__Activity__
Retrieve every line from the records in which the word "name" occurs.

Stored data entries
————————
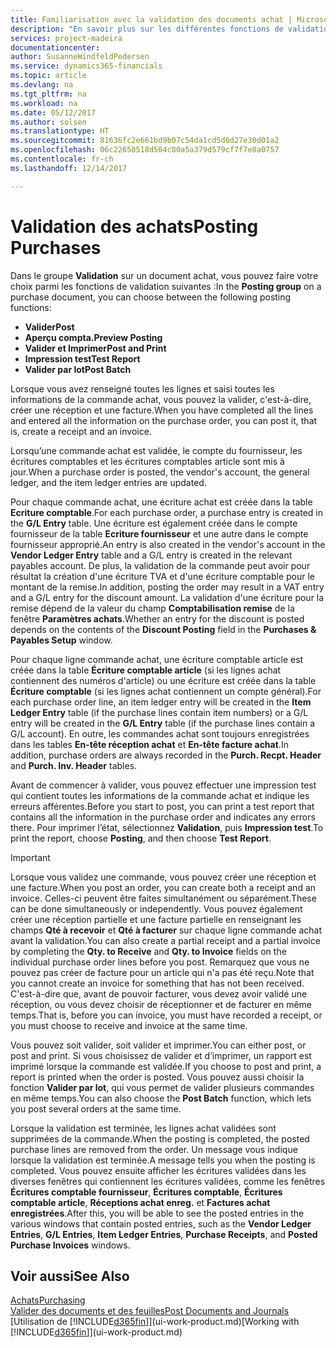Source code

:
 ```yaml
---
title: Familiarisation avec la validation des documents achat | Microsoft Docs
description: "En savoir plus sur les différentes fonctions de validation pour valider des documents achat."
services: project-madeira
documentationcenter: 
author: SusanneWindfeldPedersen
ms.service: dynamics365-financials
ms.topic: article
ms.devlang: na
ms.tgt_pltfrm: na
ms.workload: na
ms.date: 05/12/2017
ms.author: solsen
ms.translationtype: HT
ms.sourcegitcommit: 81636fc2e661bd9b07c54da1cd5d0d27e30d01a2
ms.openlocfilehash: 06c22658518d504c80a5a379d579cf7f7e8a0757
ms.contentlocale: fr-ch
ms.lasthandoff: 12/14/2017

---
```

# <a name="posting-purchases"></a><span data-ttu-id="98a78-103">Validation des achats</span><span class="sxs-lookup"><span data-stu-id="98a78-103">Posting Purchases</span></span>
<span data-ttu-id="98a78-104">Dans le groupe **Validation** sur un document achat, vous pouvez faire votre choix parmi les fonctions de validation suivantes :</span><span class="sxs-lookup"><span data-stu-id="98a78-104">In the **Posting group** on a purchase document, you can choose between the following posting functions:</span></span>

* <span data-ttu-id="98a78-105">**Valider**</span><span class="sxs-lookup"><span data-stu-id="98a78-105">**Post**</span></span>
* <span data-ttu-id="98a78-106">**Aperçu compta.**</span><span class="sxs-lookup"><span data-stu-id="98a78-106">**Preview Posting**</span></span>
* <span data-ttu-id="98a78-107">**Valider et Imprimer**</span><span class="sxs-lookup"><span data-stu-id="98a78-107">**Post and Print**</span></span>
* <span data-ttu-id="98a78-108">**Impression test**</span><span class="sxs-lookup"><span data-stu-id="98a78-108">**Test Report**</span></span>
* <span data-ttu-id="98a78-109">**Valider par lot**</span><span class="sxs-lookup"><span data-stu-id="98a78-109">**Post Batch**</span></span>

<span data-ttu-id="98a78-110">Lorsque vous avez renseigné toutes les lignes et saisi toutes les informations de la commande achat, vous pouvez la valider, c'est-à-dire, créer une réception et une facture.</span><span class="sxs-lookup"><span data-stu-id="98a78-110">When you have completed all the lines and entered all the information on the purchase order, you can post it, that is, create a receipt and an invoice.</span></span>

<span data-ttu-id="98a78-111">Lorsqu’une commande achat est validée, le compte du fournisseur, les écritures comptables et les écritures comptables article sont mis à jour.</span><span class="sxs-lookup"><span data-stu-id="98a78-111">When a purchase order is posted, the vendor's account, the general ledger, and the item ledger entries are updated.</span></span>

<span data-ttu-id="98a78-112">Pour chaque commande achat, une écriture achat est créée dans la table **Ecriture comptable**.</span><span class="sxs-lookup"><span data-stu-id="98a78-112">For each purchase order, a purchase entry is created in the **G/L Entry** table.</span></span> <span data-ttu-id="98a78-113">Une écriture est également créée dans le compte fournisseur de la table **Ecriture fournisseur** et une autre dans le compte fournisseur approprié.</span><span class="sxs-lookup"><span data-stu-id="98a78-113">An entry is also created in the vendor's account in the **Vendor Ledger Entry** table and a G/L entry is created in the relevant payables account.</span></span> <span data-ttu-id="98a78-114">De plus, la validation de la commande peut avoir pour résultat la création d'une écriture TVA et d'une écriture comptable pour le montant de la remise.</span><span class="sxs-lookup"><span data-stu-id="98a78-114">In addition, posting the order may result in a VAT entry and a G/L entry for the discount amount.</span></span> <span data-ttu-id="98a78-115">La validation d'une écriture pour la remise dépend de la valeur du champ **Comptabilisation remise** de la fenêtre **Paramètres achats**.</span><span class="sxs-lookup"><span data-stu-id="98a78-115">Whether an entry for the discount is posted depends on the contents of the **Discount Posting** field in the **Purchases & Payables Setup** window.</span></span>

<span data-ttu-id="98a78-116">Pour chaque ligne commande achat, une écriture comptable article est créée dans la table **Écriture comptable article** (si les lignes achat contiennent des numéros d'article) ou une écriture est créée dans la table **Écriture comptable** (si les lignes achat contiennent un compte général).</span><span class="sxs-lookup"><span data-stu-id="98a78-116">For each purchase order line, an item ledger entry will be created in the **Item Ledger Entry** table (if the purchase lines contain item numbers) or a G/L entry will be created in the **G/L Entry** table (if the purchase lines contain a G/L account).</span></span> <span data-ttu-id="98a78-117">En outre, les commandes achat sont toujours enregistrées dans les tables **En-tête réception achat** et **En-tête facture achat**.</span><span class="sxs-lookup"><span data-stu-id="98a78-117">In addition, purchase orders are always recorded in the **Purch. Recpt. Header** and **Purch. Inv. Header** tables.</span></span>

<span data-ttu-id="98a78-118">Avant de commencer à valider, vous pouvez effectuer une impression test qui contient toutes les informations de la commande achat et indique les erreurs afférentes.</span><span class="sxs-lookup"><span data-stu-id="98a78-118">Before you start to post, you can print a test report that contains all the information in the purchase order and indicates any errors there.</span></span> <span data-ttu-id="98a78-119">Pour imprimer l’état, sélectionnez **Validation**, puis **Impression test**.</span><span class="sxs-lookup"><span data-stu-id="98a78-119">To print the report, choose **Posting**, and then choose **Test Report**.</span></span>

> [!IMPORTANT]  
>   <span data-ttu-id="98a78-120">Lorsque vous validez une commande, vous pouvez créer une réception et une facture.</span><span class="sxs-lookup"><span data-stu-id="98a78-120">When you post an order, you can create both a receipt and an invoice.</span></span> <span data-ttu-id="98a78-121">Celles-ci peuvent être faites simultanément ou séparément.</span><span class="sxs-lookup"><span data-stu-id="98a78-121">These can be done simultaneously or independently.</span></span> <span data-ttu-id="98a78-122">Vous pouvez également créer une réception partielle et une facture partielle en renseignant les champs **Qté à recevoir** et **Qté à facturer** sur chaque ligne commande achat avant la validation.</span><span class="sxs-lookup"><span data-stu-id="98a78-122">You can also create a partial receipt and a partial invoice by completing the **Qty. to Receive** and **Qty. to Invoice** fields on the individual purchase order lines before you post.</span></span> <span data-ttu-id="98a78-123">Remarquez que vous ne pouvez pas créer de facture pour un article qui n'a pas été reçu.</span><span class="sxs-lookup"><span data-stu-id="98a78-123">Note that you cannot create an invoice for something that has not been received.</span></span> <span data-ttu-id="98a78-124">C'est-à-dire que, avant de pouvoir facturer, vous devez avoir validé une réception, ou vous devez choisir de réceptionner et de facturer en même temps.</span><span class="sxs-lookup"><span data-stu-id="98a78-124">That is, before you can invoice, you must have recorded a receipt, or you must choose to receive and invoice at the same time.</span></span>

<span data-ttu-id="98a78-125">Vous pouvez soit valider, soit valider et imprimer.</span><span class="sxs-lookup"><span data-stu-id="98a78-125">You can either post, or post and print.</span></span> <span data-ttu-id="98a78-126">Si vous choisissez de valider et d’imprimer, un rapport est imprimé lorsque la commande est validée.</span><span class="sxs-lookup"><span data-stu-id="98a78-126">If you choose to post and print, a report is printed when the order is posted.</span></span> <span data-ttu-id="98a78-127">Vous pouvez aussi choisir la fonction **Valider par lot**, qui vous permet de valider plusieurs commandes en même temps.</span><span class="sxs-lookup"><span data-stu-id="98a78-127">You can also choose the **Post Batch** function, which lets you post several orders at the same time.</span></span>

<span data-ttu-id="98a78-128">Lorsque la validation est terminée, les lignes achat validées sont supprimées de la commande.</span><span class="sxs-lookup"><span data-stu-id="98a78-128">When the posting is completed, the posted purchase lines are removed from the order.</span></span> <span data-ttu-id="98a78-129">Un message vous indique lorsque la validation est terminée.</span><span class="sxs-lookup"><span data-stu-id="98a78-129">A message tells you when the posting is completed.</span></span> <span data-ttu-id="98a78-130">Vous pouvez ensuite afficher les écritures validées dans les diverses fenêtres qui contiennent les écritures validées, comme les fenêtres **Écritures comptable fournisseur**, **Écritures comptable**, **Écritures comptable article**, **Réceptions achat enreg.** et **Factures achat enregistrées**.</span><span class="sxs-lookup"><span data-stu-id="98a78-130">After this, you will be able to see the posted entries in the various windows that contain posted entries, such as the **Vendor Ledger Entries**, **G/L Entries**, **Item Ledger Entries**, **Purchase Receipts**, and **Posted Purchase Invoices** windows.</span></span>

## <a name="see-also"></a><span data-ttu-id="98a78-131">Voir aussi</span><span class="sxs-lookup"><span data-stu-id="98a78-131">See Also</span></span>
[<span data-ttu-id="98a78-132">Achats</span><span class="sxs-lookup"><span data-stu-id="98a78-132">Purchasing</span></span>](purchasing-manage-purchasing.md)  
[<span data-ttu-id="98a78-133">Valider des documents et des feuilles</span><span class="sxs-lookup"><span data-stu-id="98a78-133">Post Documents and Journals</span></span>](ui-post-documents-journals.md)  
<span data-ttu-id="98a78-134">[Utilisation de [!INCLUDE[d365fin](includes/d365fin_md.md)]](ui-work-product.md)</span><span class="sxs-lookup"><span data-stu-id="98a78-134">[Working with [!INCLUDE[d365fin](includes/d365fin_md.md)]](ui-work-product.md)</span></span>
————————
__Written solution__
# <a name="posting-purchases"></a><span data-ttu-id="98a78-103">Validation des achats</span><span class="sxs-lookup"><span data-stu-id="98a78-103">Posting Purchases</span></span>
## <a name="see-also"></a><span data-ttu-id="98a78-131">Voir aussi</span><span class="sxs-lookup"><span data-stu-id="98a78-131">See Also</span></span>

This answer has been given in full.